Nathan Matthews, an attorney with the Sierra Club, said, he did not believe the wording on that issue changed FERC's responsibilities. The question in contention was when those impacts were considered too speculative, he suggested.

FURTHER CLARITY

Cynthia Taub, a partner at Steptoe & Johnson, said she believed the guidance could be helpful for projects, but hoped for "a little more specificity" in the final version, on such issues as when quantification is warranted. Comments on the draft pushing for some added clarity are possible, she said.

The draft guidance might be cited to support FERC's view that it is unable to assess the significance of GHG impacts using the Social Cost of Carbon tool. The draft guidance says NEPA and CEQ's implementing rules do not require agencies to monetize the costs and benefits of a proposed action. "For this reason, an agency need not weigh the effects of the various alternatives in NEPA in a monetary cost-benefit analysis using any monetized Social Cost of Carbon estimates ... and other similar cost metrics," it said.

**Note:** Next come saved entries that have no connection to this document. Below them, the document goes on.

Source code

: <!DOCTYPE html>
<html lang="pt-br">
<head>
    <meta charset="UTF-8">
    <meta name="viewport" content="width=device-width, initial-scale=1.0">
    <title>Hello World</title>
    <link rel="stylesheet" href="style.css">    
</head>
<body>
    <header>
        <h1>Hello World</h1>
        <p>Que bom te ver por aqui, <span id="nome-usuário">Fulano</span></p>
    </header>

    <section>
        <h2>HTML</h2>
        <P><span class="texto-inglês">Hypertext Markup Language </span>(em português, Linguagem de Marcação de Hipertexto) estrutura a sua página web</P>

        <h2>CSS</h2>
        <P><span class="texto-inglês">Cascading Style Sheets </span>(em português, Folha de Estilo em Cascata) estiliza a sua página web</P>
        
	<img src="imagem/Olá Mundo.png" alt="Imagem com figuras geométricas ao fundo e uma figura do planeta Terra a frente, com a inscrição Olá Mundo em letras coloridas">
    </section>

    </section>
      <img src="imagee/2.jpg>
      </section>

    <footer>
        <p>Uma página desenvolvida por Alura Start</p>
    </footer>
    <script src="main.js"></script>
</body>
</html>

The guidance also says a separate cumulative effects analysis for GHGs is not required, and it backs a reference to local, regional, national and sector-wide emissions estimates for context. In a statement, the Sierra Club called that an attempted end-run around existing obligations.

The guidance also says NEPA does not require agencies to adopt mitigation measures for GHG emissions, although it suggests agencies can consider alternatives based on potential effects due to GHG emissions.